YOUR GOAL: Restate word for word the line containing "After a couple" and each line that follows it, through the last line below, and nothing else.

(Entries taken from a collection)

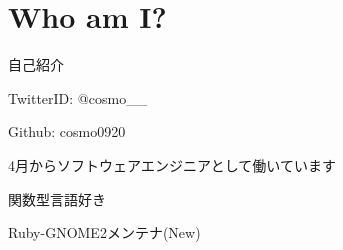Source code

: \section{Who am I?}

\begin{frame}
\begin{block}{自己紹介}
\begin{itemize}
{\Large
\item TwitterID: @cosmo\_\_
\item Github: cosmo0920
\item 4月からソフトウェアエンジニアとして働いています
\item 関数型言語好き
\item Ruby-GNOME2メンテナ(New)
}
\end{itemize}
\end{block}
\end{frame}
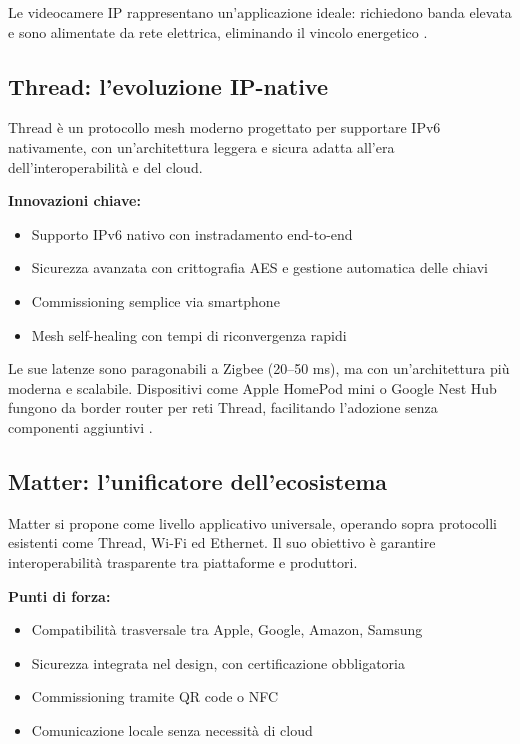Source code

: Le videocamere IP rappresentano un'applicazione ideale: richiedono banda elevata e sono alimentate da rete elettrica, eliminando il vincolo energetico \cite{WiFiVsIoT}.

\subsection{Thread: l'evoluzione IP-native}

Thread è un protocollo mesh moderno progettato per supportare IPv6 nativamente, con un’architettura leggera e sicura adatta all’era dell’interoperabilità e del cloud.

\textbf{Innovazioni chiave:}
\begin{itemize}
    \item Supporto IPv6 nativo con instradamento end-to-end
    \item Sicurezza avanzata con crittografia AES e gestione automatica delle chiavi
    \item Commissioning semplice via smartphone
    \item Mesh self-healing con tempi di riconvergenza rapidi
\end{itemize}

Le sue latenze sono paragonabili a Zigbee (20–50 ms), ma con un’architettura più moderna e scalabile. Dispositivi come Apple HomePod mini o Google Nest Hub fungono da border router per reti Thread, facilitando l’adozione senza componenti aggiuntivi \cite{thread-spec}.

\subsection{Matter: l’unificatore dell’ecosistema}

Matter si propone come livello applicativo universale, operando sopra protocolli esistenti come Thread, Wi-Fi ed Ethernet. Il suo obiettivo è garantire interoperabilità trasparente tra piattaforme e produttori.

\textbf{Punti di forza:}
\begin{itemize}
    \item Compatibilità trasversale tra Apple, Google, Amazon, Samsung
    \item Sicurezza integrata nel design, con certificazione obbligatoria
    \item Commissioning tramite QR code o NFC
    \item Comunicazione locale senza necessità di cloud
\end{itemize}


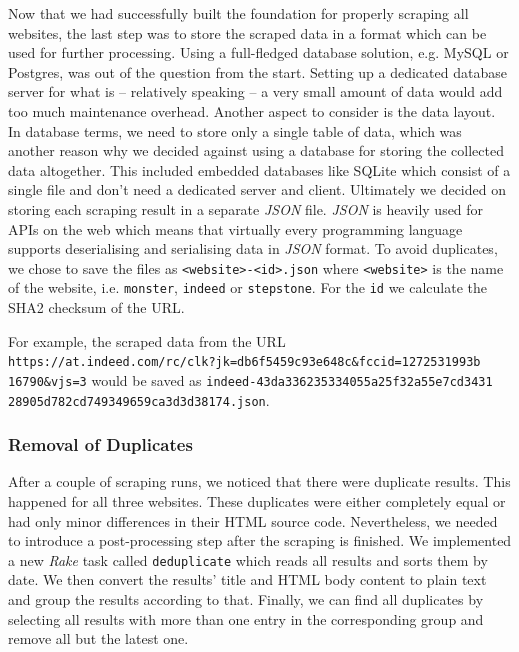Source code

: \documentclass[runningheads]{llncs}
\begin{document}
Now that we had successfully built the foundation for properly scraping all websites, the last step was to store the scraped data in a format which can be used for further processing. Using a full-fledged database solution, e.g. MySQL or Postgres, was out of the question from the start. Setting up a dedicated database server for what is -- relatively speaking -- a very small amount of data would add too much maintenance overhead. Another aspect to consider is the data layout.
In database terms, we need to store only a single table of data, which was another reason why we decided against using a database for storing the collected data altogether. This included embedded databases like SQLite which consist of a single file and don't need a dedicated server and client. Ultimately we decided on storing each scraping result in a separate \textit{JSON} file. \textit{JSON} is heavily used for APIs on the web which means that virtually every programming language supports deserialising and serialising data in \textit{JSON} format. To avoid duplicates, we chose to save the files as \texttt{<website>-<id>.json} where \texttt{<website>} is the name of the website, i.e. \texttt{monster}, \texttt{indeed} or \texttt{stepstone}. For the \texttt{id} we calculate the SHA2 checksum of the URL.

For example, the scraped data from the URL \\
\texttt{https://at.indeed.com/rc/clk?jk=db6f5459c93e648c\&fccid=1272531993b\\16790\&vjs=3} would be saved as
\texttt{indeed-43da336235334055a25f32a55e7cd3431\\28905d782cd749349659ca3d3d38174.json}.

\subsubsection{Removal of Duplicates}
\label{subsub:removal_of_duplicates}

After a couple of scraping runs, we noticed that there were duplicate results. This happened for all three websites. These duplicates were either completely equal or had only minor differences in their HTML source code. Nevertheless, we needed to introduce a post-processing step after the scraping is finished. We implemented a new \textit{Rake} task called \texttt{deduplicate} which reads all results and sorts them by date. We then convert the results' title and HTML body content to plain text and group the results according to that. Finally, we can find all duplicates by selecting all results with more than one entry in the corresponding group and remove all but the latest one.
\end{document}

WRITTEN RESPONSE:
After a couple of scraping runs, we noticed that there were duplicate results. This happened for all three websites. These duplicates were either completely equal or had only minor differences in their HTML source code. Nevertheless, we needed to introduce a post-processing step after the scraping is finished. We implemented a new \textit{Rake} task called \texttt{deduplicate} which reads all results and sorts them by date. We then convert the results' title and HTML body content to plain text and group the results according to that. Finally, we can find all duplicates by selecting all results with more than one entry in the corresponding group and remove all but the latest one.
\end{document}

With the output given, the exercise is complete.